# WHAT YOU NEED TO DO:
Find and copy each line of the data that includes "hide".

# ENTRIES PROVIDED:
=-=-=-=-=
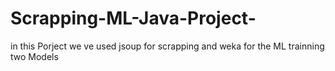 
# Scrapping-ML-Java-Project-
in this Porject we ve used jsoup for scrapping and weka for the ML  trainning two Models 
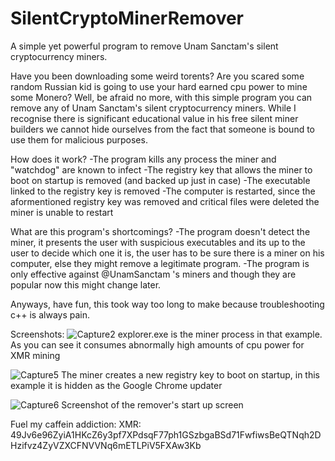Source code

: # SilentCryptoMinerRemover
A simple yet powerful program to remove Unam Sanctam's silent cryptocurrency miners.

Have you been downloading some weird torents? Are you scared some random Russian kid is going to use your hard earned cpu power to mine some Monero? Well, be afraid no more, with this simple program you can remove any of Unam Sanctam's silent cryptocurrency miners. 
While I recognise there is significant educational value in his free silent miner builders we cannot hide ourselves from the fact that someone is bound to use them for malicious purposes.

How does it work?
-The program kills any process the miner and "watchdog" are known to infect
-The registry key that allows the miner to boot on startup is removed (and backed up just in case)
-The executable linked to the registry key is removed
-The computer is restarted, since the aformentioned registry key was removed and critical files were deleted the miner is unable to restart 

What are this program's shortcomings?
-The program doesn't detect the miner, it presents the user with suspicious executables and its up to the user to decide which one it is, the user has to be sure there is a miner on his computer, else they might remove a legitimate program.
-The program is only effective against @UnamSanctam 's miners and though they are popular now this might change later.

Anyways, have fun, this took way too long to make because troubleshooting c++ is always pain.

Screenshots:
![Capture2](https://user-images.githubusercontent.com/110684896/183122194-63fe7fed-e779-4dfa-9d4e-5fa7baf5e536.PNG)
explorer.exe is the miner process in that example. As you can see it consumes abnormally high amounts of cpu power for XMR mining

![Capture5](https://user-images.githubusercontent.com/110684896/183122406-0d02b2a9-a139-4cab-886e-6abcb16e3b0a.PNG)
The miner creates a new registry key to boot on startup, in this example it is hidden as the Google Chrome updater

![Capture6](https://user-images.githubusercontent.com/110684896/183122657-9ac263ea-c948-4fe7-a88d-5a79e6261b14.PNG)
Screenshot of the remover's start up screen

Fuel my caffein addiction:
XMR: 49Jv6e96ZyiA1HKcZ6y3pf7XPdsqF77ph1GSzbgaBSd71FwfiwsBeQTNqh2DHzifvz4ZyVZXCFNVVNq6mETLPiV5FXAw3Kb
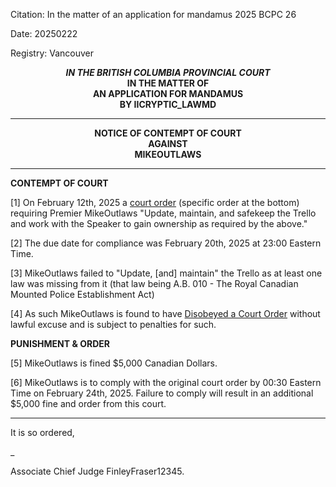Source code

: Citation:       In the matter of an application for mandamus
                	2025 BCPC 26
	
Date:		20250222
	
Registry:	Vancouver

<p align="center"><b><i> IN THE BRITISH COLUMBIA PROVINCIAL COURT </i>
<br>			<b>	IN THE MATTER OF
<br>		AN APPLICATION FOR MANDAMUS
<br>                            BY IICRYPTIC_LAWMD
<br>				</b>

---

<p align="center">		
				NOTICE OF CONTEMPT OF COURT
<br>				AGAINST 
<br>				MIKEOUTLAWS

</b>
	
---

**CONTEMPT OF COURT**

[1] On February 12th, 2025 a [court order](https://github.com/FinleyFraser/British-Columbia-Provincial-Court/blob/main/Judgements/In%20re%20iiCryptic_LawMD%202025%20BCPC%2026.md) (specific order at the bottom) requiring Premier MikeOutlaws "Update, maintain, and safekeep the Trello and work with the Speaker to gain ownership as required by the above." 

[2] The due date for compliance was February 20th, 2025 at 23:00 Eastern Time.

[3] MikeOutlaws failed to "Update, [and] maintain" the Trello as at least one law was missing from it (that law being A.B. 010 - The Royal Canadian Mounted Police Establishment Act)

[4] As such MikeOutlaws is found to have [Disobeyed a Court Order](https://trello.com/c/odIpMyu3/26-disobeying-order-of-court) without lawful excuse and is subject to penalties for such.

**PUNISHMENT & ORDER**

[5] MikeOutlaws is fined $5,000 Canadian Dollars.

[6] MikeOutlaws is to comply with the original court order by 00:30 Eastern Time on February 24th, 2025. Failure to comply will result in an additional $5,000 fine and order from this court.

---
It is so ordered,

_
	
Associate Chief Judge FinleyFraser12345.
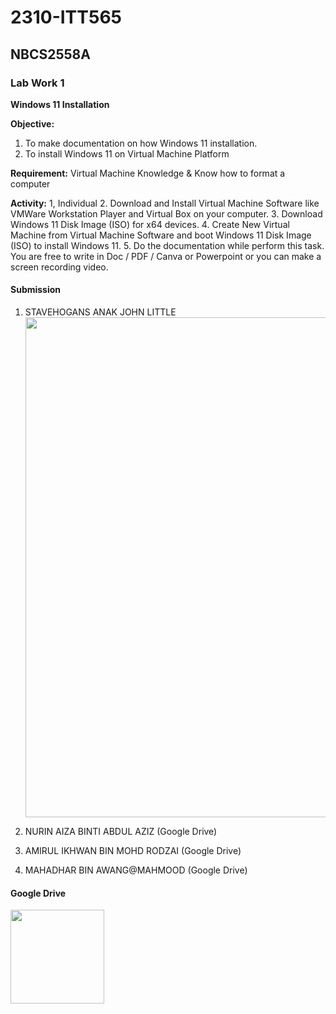 # 2310-ITT565
## NBCS2558A
### Lab Work 1
**Windows 11 Installation**

**Objective:**
1. To make documentation on how Windows 11 installation.
2. To install Windows 11 on Virtual Machine Platform

**Requirement:** Virtual Machine Knowledge & Know how to format a computer

**Activity:**
1, Individual
2. Download and Install Virtual Machine Software like VMWare Workstation Player and Virtual Box on your computer.
3. Download Windows 11 Disk Image (ISO) for x64 devices.
4. Create New Virtual Machine from Virtual Machine Software and boot Windows 11 Disk Image (ISO) to install Windows 11.
5. Do the documentation while perform this task. You are free to write in Doc / PDF / Canva or Powerpoint or you can make a screen recording video.

#### Submission
1. STAVEHOGANS ANAK JOHN LITTLE
[<img src="https://www.craiglarman.com/wiki/images/4/4d/Icon-video.jpg" width="800" 
/>](https://www.canva.com/design/DAFxhn18qlk/y3lgPjg7FP4AWf7cP0pXDA/watch?utm_content=DAFxhn18qlk&utm_campaign=designshare&utm_medium=link&utm_source=editor)

3. NURIN AIZA BINTI ABDUL AZIZ (Google Drive)
   
4. AMIRUL IKHWAN BIN MOHD RODZAI (Google Drive)
   
5. MAHADHAR BIN AWANG@MAHMOOD (Google Drive)

#### Google Drive
[<img src="https://logowik.com/content/uploads/images/google-drive-new9328.logowik.com.webp" width="150"/>](https://drive.google.com/drive/folders/1K__ucUU4jMBK-xQYjffoHmss2oT9lmHz?usp=sharing)
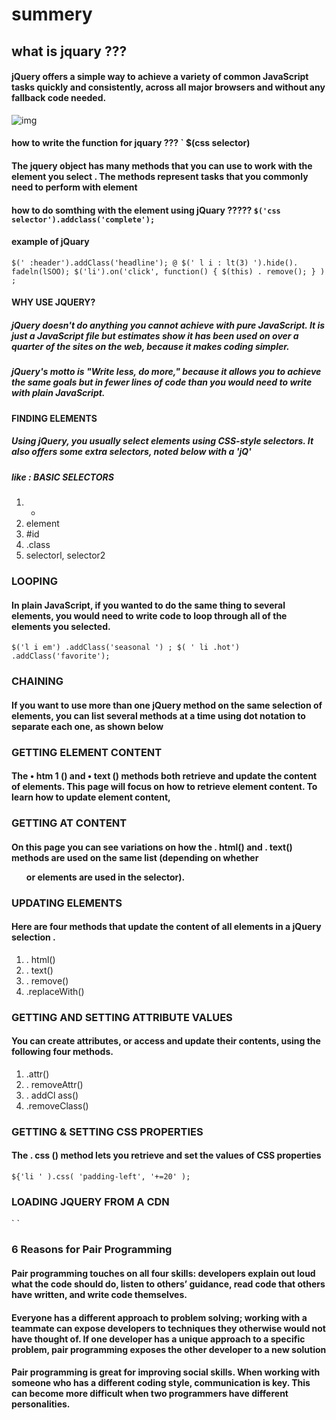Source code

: # summery
## what is jquary ???
#### jQuery offers a simple way to achieve a variety of common JavaScript tasks quickly and consistently, across all major browsers and without any fallback code needed. 
![img](https://www.webdesignerdepot.com/cdn-origin/uploads/2019/07/featured_jquery.jpg)

#### how to write the function for jquary ??? ` $(css selector)
#### The jquery object has many methods that you can use to work with the element you select . The methods represent tasks that you commonly need to perform with element 
#### how to do somthing with the element using jQuary ????? ` $('css selector').addclass('complete'); `

#### example of jQuary 
` $(' :header').addClass('headline');
@ $(' l i : lt(3) ').hide(). fadeln(lSOO);
$('li').on('click', function() {
$(this) . remove();
} ) ; `

#### WHY USE JQUERY?
##### jQuery doesn't do anything you cannot achieve with pure JavaScript. It is just a JavaScript file but estimates show it has been used on over a quarter of the sites on the web, because it makes coding simpler. 
##### jQuery's motto is "Write less, do more," because it allows you to achieve the same goals but in fewer lines of code than you would need to write with plain JavaScript. 

#### FINDING ELEMENTS 
##### Using jQuery, you usually select elements using CSS-style selectors. It also offers some extra selectors, noted below with a 'jQ'
##### like : BASIC SELECTORS
1. *
2. element
3. #id
4. .class
5. selectorl, selector2
### LOOPING 
#### In plain JavaScript, if you wanted to do the same thing to several elements, you would need to write code to loop through all of the elements you selected. 
` $('l i em') .addClass('seasonal ') ;
$( ' li .hot') .addClass('favorite'); `

### CHAINING 
#### If you want to use more than one jQuery method on the same selection of elements, you can list several methods at a time using dot notation to separate each one, as shown below


### GETTING ELEMENT CONTENT 

#### The • htm 1 () and • text () methods both retrieve and update the content of elements. This page will focus on how to retrieve element content. To learn how to update element content,

### GETTING AT CONTENT 
#### On this page you can see variations on how the . html() and . text() methods are used on the same list (depending on whether <ul >or <l i > elements are used in the selector). 

### UPDATING ELEMENTS 
#### Here are four methods that update the content of all elements in a jQuery selection . 

1. . html() 
2. . text() 
3. . remove()
4. .replaceWith() 

### GETTING AND SETTING ATTRIBUTE VALUES
#### You can create attributes, or access and update their contents, using the following four methods. 
1. .attr() 
2. . removeAttr() 
3. . addCl ass() 
4. .removeClass() 

### GETTING & SETTING CSS PROPERTIES 

#### The . css () method lets you retrieve and set the values of CSS properties

` ${'li ' ).css( 'padding-left', '+=20' );  `
### LOADING JQUERY FROM A CDN

` <script src=" //ajax .googl eapi s . com/ ajax/l i bs/ jquery / 1.10. 2/ jquery .min. js ">
</ script>
<script>
window .jQuery 11 document. write (' <script src=" j s/j query- 1.10. 2 .j s 11><\jscri pt> ' )
</script> `

### 6 Reasons for Pair Programming

#### Pair programming touches on all four skills: developers explain out loud what the code should do, listen to others’ guidance, read code that others have written, and write code themselves.
#### Everyone has a different approach to problem solving; working with a teammate can expose developers to techniques they otherwise would not have thought of. If one developer has a unique approach to a specific problem, pair programming exposes the other developer to a new solution

#### Pair programming is great for improving social skills. When working with someone who has a different coding style, communication is key. This can become more difficult when two programmers have different personalities. 


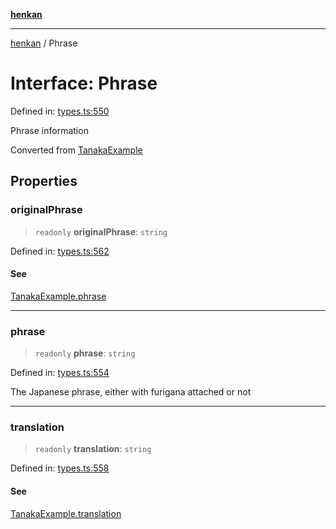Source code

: [**henkan**](../README.md)

***

[henkan](../README.md) / Phrase

# Interface: Phrase

Defined in: [types.ts:550](https://github.com/Ronokof/Henkan/blob/98f666aefeafaf05969bb220cc1183df13aaacbd/src/types.ts#L550)

Phrase information

Converted from [TanakaExample](TanakaExample.md)

## Properties

### originalPhrase

> `readonly` **originalPhrase**: `string`

Defined in: [types.ts:562](https://github.com/Ronokof/Henkan/blob/98f666aefeafaf05969bb220cc1183df13aaacbd/src/types.ts#L562)

#### See

[TanakaExample.phrase](TanakaExample.md#phrase)

***

### phrase

> `readonly` **phrase**: `string`

Defined in: [types.ts:554](https://github.com/Ronokof/Henkan/blob/98f666aefeafaf05969bb220cc1183df13aaacbd/src/types.ts#L554)

The Japanese phrase, either with furigana attached or not

***

### translation

> `readonly` **translation**: `string`

Defined in: [types.ts:558](https://github.com/Ronokof/Henkan/blob/98f666aefeafaf05969bb220cc1183df13aaacbd/src/types.ts#L558)

#### See

[TanakaExample.translation](TanakaExample.md#translation)
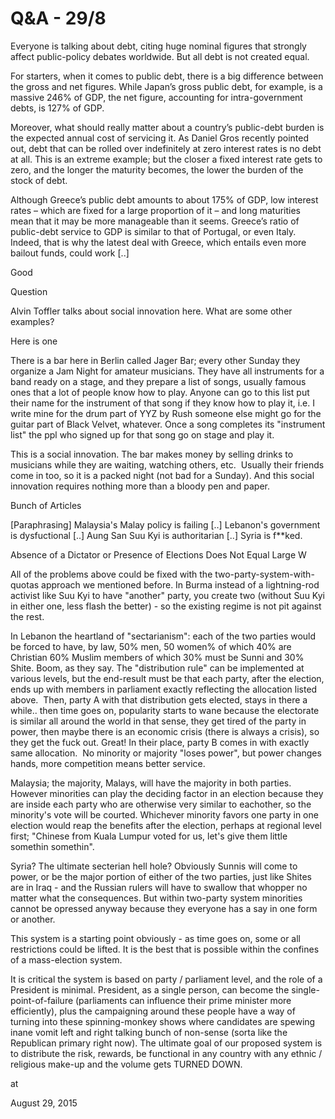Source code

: # Q&A - 29/8
Everyone is talking about debt, citing huge nominal figures that strongly affect public-policy debates worldwide. But all debt is not created equal.

For starters, when it comes to public debt, there is a big difference between the gross and net figures. While Japan’s gross public debt, for example, is a massive 246% of GDP, the net figure, accounting for intra-government debts, is 127% of GDP.

Moreover, what should really matter about a country’s public-debt burden is the expected annual cost of servicing it. As Daniel Gros recently pointed out, debt that can be rolled over indefinitely at zero interest rates is no debt at all. This is an extreme example; but the closer a fixed interest rate gets to zero, and the longer the maturity becomes, the lower the burden of the stock of debt.

Although Greece’s public debt amounts to about 175% of GDP, low interest rates – which are fixed for a large proportion of it – and long maturities mean that it may be more manageable than it seems. Greece’s ratio of public-debt service to GDP is similar to that of Portugal, or even Italy. Indeed, that is why the latest deal with Greece, which entails even more bailout funds, could work [..]



Good


Question

Alvin Toffler talks about social innovation here. What are some other examples?

Here is one

There is a bar here in Berlin called Jager Bar; every other Sunday they organize a Jam Night for amateur musicians. They have all instruments for a band ready on a stage, and they prepare a list of songs, usually famous ones that a lot of people know how to play. Anyone can go to this list put their name for the instrument of that song if they know how to play it, i.e. I write mine for the drum part of YYZ by Rush someone else might go for the guitar part of Black Velvet, whatever. Once a song completes its "instrument list" the ppl who signed up for that song go on stage and play it.

This is a social innovation. The bar makes money by selling drinks to musicians while they are waiting, watching others, etc.  Usually their friends come in too, so it is a packed night (not bad for a Sunday). And this social innovation requires nothing more than a bloody pen and paper.


Bunch of Articles 



[Paraphrasing] Malaysia's Malay policy is failing [..] Lebanon's government is dysfuctional [..] Aung San Suu Kyi is authoritarian [..] Syria is f**ked.



Absence of a Dictator or Presence of Elections Does Not Equal Large W



All of the problems above could be fixed with the two-party-system-with-quotas approach we mentioned before. In Burma instead of a lightning-rod activist like Suu Kyi to have "another" party, you create two (without Suu Kyi in either one, less flash the better) - so the existing regime is not pit against the rest. 



In Lebanon the heartland of "sectarianism": each of the two parties would be forced to have, by law, 50% men, 50 women% of which 40% are Christian 60% Muslim members of which 30% must be Sunni and 30% Shite. Boom, as they say. The "distribution rule" can be implemented at various levels, but the end-result must be that each party, after the election, ends up with members in parliament exactly reflecting the allocation listed above.  Then, party A with that distribution gets elected, stays in there a while.. then time goes on, popularity starts to wane because the electorate is similar all around the world in that sense, they get tired of the party in power, then maybe there is an economic crisis (there is always a crisis), so they get the fuck out. Great! In their place, party B comes in with exactly same allocation.  No minority or majority "loses power", but power changes hands, more competition means better service.



Malaysia; the majority, Malays, will have the majority in both parties. However minorities can play the deciding factor in an election because they are inside each party who are otherwise very similar to eachother, so the minority's vote will be courted. Whichever minority favors one party in one election would reap the benefits after the election, perhaps at regional level first; "Chinese from Kuala Lumpur voted for us, let's give them little somethin somethin". 



Syria? The ultimate secterian hell hole? Obviously Sunnis will come to power, or be the major portion of either of the two parties, just like Shites are in Iraq - and the Russian rulers will have to swallow that whopper no matter what the consequences. But within two-party system minorities cannot be opressed anyway because they everyone has a say in one form or another. 



This system is a starting point obviously - as time goes on, some or all restrictions could be lifted. It is the best that is possible within the confines of a mass-election system. 



It is critical the system is based on party / parliament level, and the role of a President is minimal. President, as a single person, can become the single-point-of-failure (parliaments can influence their prime minister more efficiently), plus the campaigning around these people have a way of turning into these spinning-monkey shows where candidates are spewing inane vomit left and right talking bunch of non-sense (sorta like the Republican primary right now). The ultimate goal of our proposed system is to distribute the risk, rewards, be functional in any country with any ethnic / religious make-up and the volume gets TURNED DOWN.









at

August 29, 2015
=-=-=-=-=
# TASK RESPONSE:
While I recognise there is significant educational value in his free silent miner builders we cannot hide ourselves from the fact that someone is bound to use them for malicious purposes.
@ $(' l i : lt(3) ').hide(). fadeln(lSOO);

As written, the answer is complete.